| title | ReadMe |
|---|---|
| author | gvelatini |
| date | August 14, 2016 |
| output | html_document |
==================================================================
##Human Activity Recognition Using Smartphones
###Tidy data set containing means and standard deviations
==================================================================
greggv 8/14/2106
==================================================================
This repository includes a "tidy" data set of averages of means and standard deviations for various accelerometer and gyroscopic measurements of several common human activities. These data were collected via smartphones and processed. The original data, data descriptions, information concerning the data collection and post processing can be found at
http://archive.ics.uci.edu/ml/datasets/Human+Activity+Recognition+Using+Smartphones.
The original data were collected on 30 individuals. 21 of these individuals were selected for the "training" group, and the rest were selected for the "test" group.
The original data sets include the following files:
=========================================
-
'README.txt'
-
'features_info.txt': Shows information about the variables used on the feature vector.
-
'features.txt': List of all features.
-
'activity_labels.txt': Links the class labels with their activity name.
-
'train/X_train.txt': Training set.
-
'train/y_train.txt': Training labels.
-
'test/X_test.txt': Test set.
-
'test/y_test.txt': Test labels.
=========================================
###Data Processing
The file "run_analysis.r" was used to process the raw data and contains ALL processing operations required to produce the final data set "ActivitySummary.txt"
The original data file was unzipped and the necessary files were extracted
The training and test date were combined into a single data set.
Several different signals were included in the raw data and The set of variables that were estimated from these signals are:
mean(): Mean value
std(): Standard deviation
mad(): Median absolute deviation
max(): Largest value in array
min(): Smallest value in array
sma(): Signal magnitude area
energy(): Energy measure. Sum of the squares divided by the number of values.
iqr(): Interquartile range
entropy(): Signal entropy
arCoeff(): Autorregresion coefficients with Burg order equal to 4
correlation(): correlation coefficient between two signals
maxInds(): index of the frequency component with largest magnitude
meanFreq(): Weighted average of the frequency components to obtain a mean frequency
skewness(): skewness of the frequency domain signal
kurtosis(): kurtosis of the frequency domain signal
bandsEnergy(): Energy of a frequency interval within the 64 bins of the FFT of each window.

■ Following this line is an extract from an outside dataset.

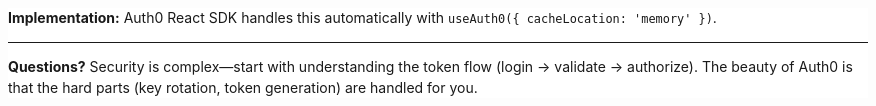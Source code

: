 **Implementation:** Auth0 React SDK handles this automatically with `useAuth0({ cacheLocation: 'memory' })`.

---

**Questions?** Security is complex—start with understanding the token flow (login → validate → authorize). The beauty of Auth0 is that the hard parts (key rotation, token generation) are handled for you.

angle(): Angle between to vectors.
###However, only the variables that were listed as either means or standard deviations of other variables in the data set were retained.
For example, time domain body acceleration was measured on the x, y, z axis and listed under the variable names
tBodyAcc-X
tBodyAcc-Y
tBodyAcc-Z
Only
tBodyAcc-mean()-X
tBodyAcc-mean()-Y
tBodyAcc-mean()-Z
tBodyAcc-std()-X
tBodyAcc-std()-Y
tBodyAcc-std()-Z
were used for this analysis.
####Please note that there are variable names included in the original data set that contain the word "mean", however, they were not included in this analysis because they are not the mean or standard deviation of another listed variable.
For example,
fBodyAcc-meanFreq()-X
fBodyAcc-meanFreq()-Y
fBodyAcc-meanFreq()-Z
were omitted intentionally from the analysis
Once the unecessary variables were removed, the names for each variable were added to the raw data. The original variable names were left unchanged because they appear to be a reasonable compromise between being brief but descriptive. In addition, they may be somewhat "standard" names for these types of signals.

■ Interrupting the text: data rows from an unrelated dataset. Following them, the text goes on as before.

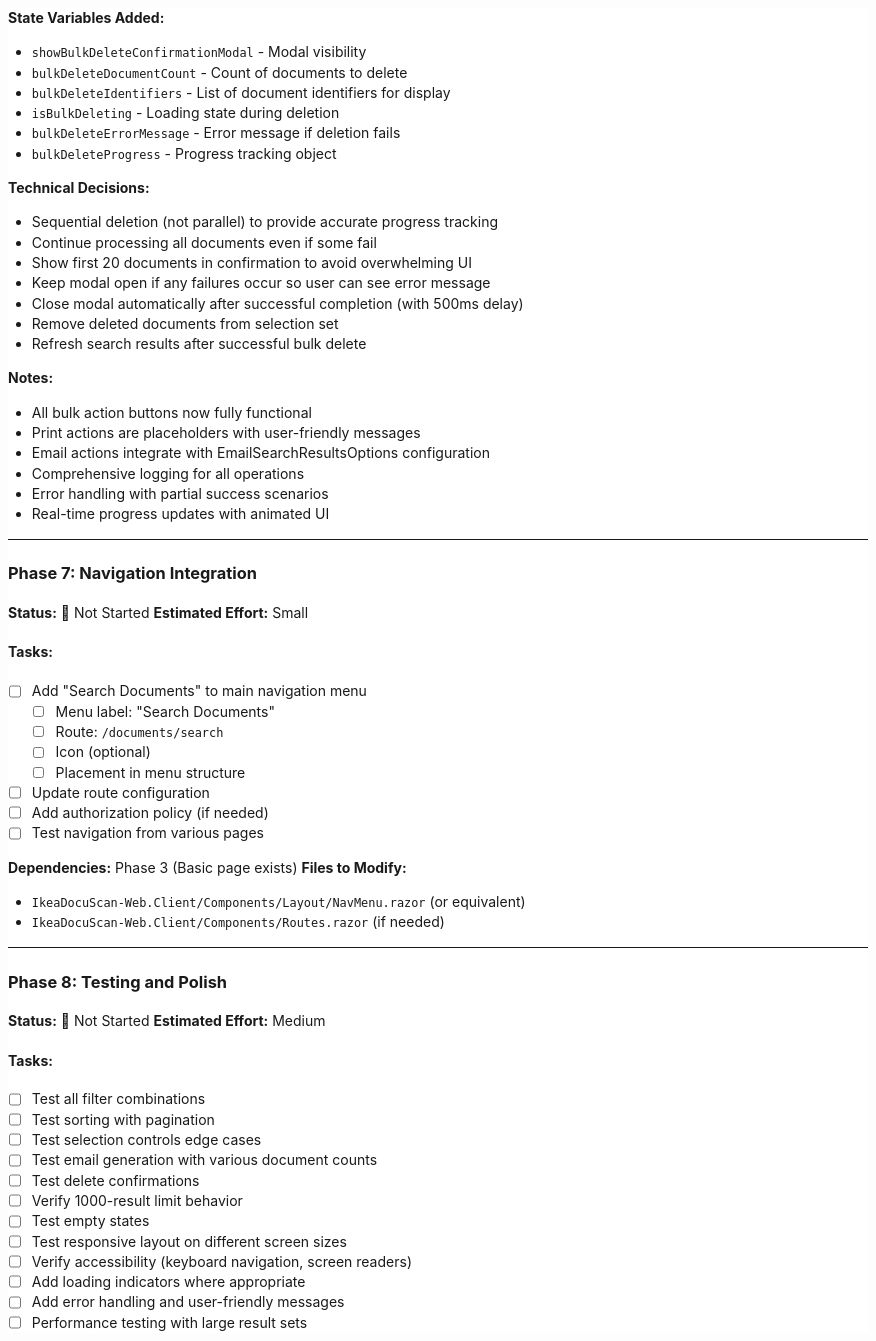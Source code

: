 **State Variables Added:**
- `showBulkDeleteConfirmationModal` - Modal visibility
- `bulkDeleteDocumentCount` - Count of documents to delete
- `bulkDeleteIdentifiers` - List of document identifiers for display
- `isBulkDeleting` - Loading state during deletion
- `bulkDeleteErrorMessage` - Error message if deletion fails
- `bulkDeleteProgress` - Progress tracking object

**Technical Decisions:**
- Sequential deletion (not parallel) to provide accurate progress tracking
- Continue processing all documents even if some fail
- Show first 20 documents in confirmation to avoid overwhelming UI
- Keep modal open if any failures occur so user can see error message
- Close modal automatically after successful completion (with 500ms delay)
- Remove deleted documents from selection set
- Refresh search results after successful bulk delete

**Notes:**
- All bulk action buttons now fully functional
- Print actions are placeholders with user-friendly messages
- Email actions integrate with EmailSearchResultsOptions configuration
- Comprehensive logging for all operations
- Error handling with partial success scenarios
- Real-time progress updates with animated UI

---

### Phase 7: Navigation Integration
**Status:** 🔴 Not Started
**Estimated Effort:** Small

#### Tasks:
- [ ] Add "Search Documents" to main navigation menu
  - [ ] Menu label: "Search Documents"
  - [ ] Route: `/documents/search`
  - [ ] Icon (optional)
  - [ ] Placement in menu structure
- [ ] Update route configuration
- [ ] Add authorization policy (if needed)
- [ ] Test navigation from various pages

**Dependencies:** Phase 3 (Basic page exists)
**Files to Modify:**
- `IkeaDocuScan-Web.Client/Components/Layout/NavMenu.razor` (or equivalent)
- `IkeaDocuScan-Web.Client/Components/Routes.razor` (if needed)

---

### Phase 8: Testing and Polish
**Status:** 🔴 Not Started
**Estimated Effort:** Medium

#### Tasks:
- [ ] Test all filter combinations
- [ ] Test sorting with pagination
- [ ] Test selection controls edge cases
- [ ] Test email generation with various document counts
- [ ] Test delete confirmations
- [ ] Verify 1000-result limit behavior
- [ ] Test empty states
- [ ] Test responsive layout on different screen sizes
- [ ] Verify accessibility (keyboard navigation, screen readers)
- [ ] Add loading indicators where appropriate
- [ ] Add error handling and user-friendly messages
- [ ] Performance testing with large result sets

Three columns were added to the left of the raw data containing the individual number, a numeric identifier for the activity, and a descriptive label for the activtiy, respectively.
An independent tidy data set with the average of each variable for each activity and each subject was generated. This data is contained in the included data set "ActivitySummary.txt" the upper left of the output shown below.
| individual | activity_num | activity | tBodyAcc-mean()-X |
|---|---|---|---|
| 1 | 1 | WALKING | 0.277330759 |
In the output file, the AVERAGE of the mean of the tBodyAcc signal for individual 1 while walking is 0.277330759g where g is the standard unit for gravity.